**WHAT TO PRODUCE:**
Reproduce each record below in full, word for word, without images.

━━━━━ SOURCE MATERIAL

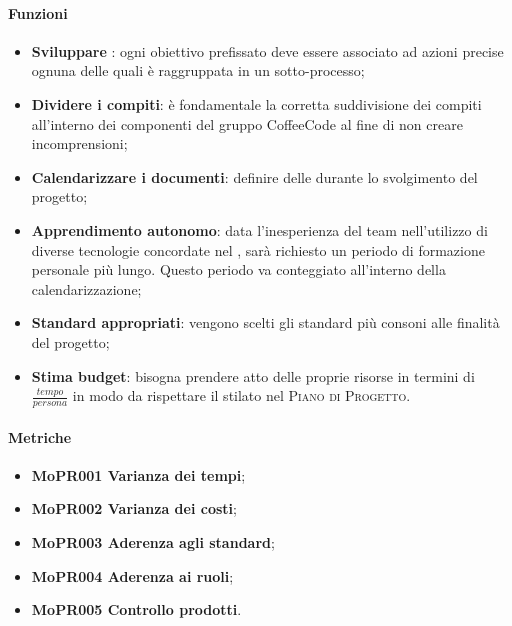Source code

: \documentclass[../piano-di-qualifica.tex]{subfiles}
\begin{document}
\paragraph{Funzioni}
\label{sub:funzioni_1}

\begin{itemize}
    \item \textbf{Sviluppare }: ogni obiettivo prefissato deve essere associato ad azioni precise ognuna delle quali è raggruppata in un sotto-processo;
    \item \textbf{Dividere i compiti}: è fondamentale la corretta suddivisione dei compiti all'interno dei componenti del gruppo CoffeeCode al fine di non creare incomprensioni;
    \item \textbf{Calendarizzare i documenti}: definire delle  durante lo svolgimento del progetto;
    \item \textbf{Apprendimento autonomo}: data l'inesperienza del team nell'utilizzo di diverse tecnologie concordate nel , sarà richiesto un periodo di formazione personale più lungo. Questo periodo va conteggiato all'interno della calendarizzazione;
    \item \textbf{Standard appropriati}: vengono scelti gli standard più consoni alle finalità del progetto;
    \item \textbf{Stima budget}: bisogna prendere atto delle proprie risorse in termini di $\frac{tempo}{persona}$ in modo da rispettare il  stilato nel \textsc{Piano di Progetto}.
\end{itemize}

\paragraph{Metriche}
\label{sub:metriche_1}
\begin{itemize}
    \item \textbf{MoPR001 Varianza dei tempi};
    \item \textbf{MoPR002 Varianza dei costi};
    \item \textbf{MoPR003 Aderenza agli standard};
    \item \textbf{MoPR004 Aderenza ai ruoli};
    \item \textbf{MoPR005 Controllo prodotti}.
\end{itemize}
\end{document}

━━━━━━━━━━

**REPLY TO THE TASK:**
Source code

: \documentclass[../piano-di-qualifica.tex]{subfiles}
\begin{document}
\paragraph{Funzioni}
\label{sub:funzioni_1}

\begin{itemize}
    \item \textbf{Sviluppare }: ogni obiettivo prefissato deve essere associato ad azioni precise ognuna delle quali è raggruppata in un sotto-processo;
    \item \textbf{Dividere i compiti}: è fondamentale la corretta suddivisione dei compiti all'interno dei componenti del gruppo CoffeeCode al fine di non creare incomprensioni;
    \item \textbf{Calendarizzare i documenti}: definire delle  durante lo svolgimento del progetto;
    \item \textbf{Apprendimento autonomo}: data l'inesperienza del team nell'utilizzo di diverse tecnologie concordate nel , sarà richiesto un periodo di formazione personale più lungo. Questo periodo va conteggiato all'interno della calendarizzazione;
    \item \textbf{Standard appropriati}: vengono scelti gli standard più consoni alle finalità del progetto;
    \item \textbf{Stima budget}: bisogna prendere atto delle proprie risorse in termini di $\frac{tempo}{persona}$ in modo da rispettare il  stilato nel \textsc{Piano di Progetto}.
\end{itemize}

\paragraph{Metriche}
\label{sub:metriche_1}
\begin{itemize}
    \item \textbf{MoPR001 Varianza dei tempi};
    \item \textbf{MoPR002 Varianza dei costi};
    \item \textbf{MoPR003 Aderenza agli standard};
    \item \textbf{MoPR004 Aderenza ai ruoli};
    \item \textbf{MoPR005 Controllo prodotti}.
\end{itemize}
\end{document}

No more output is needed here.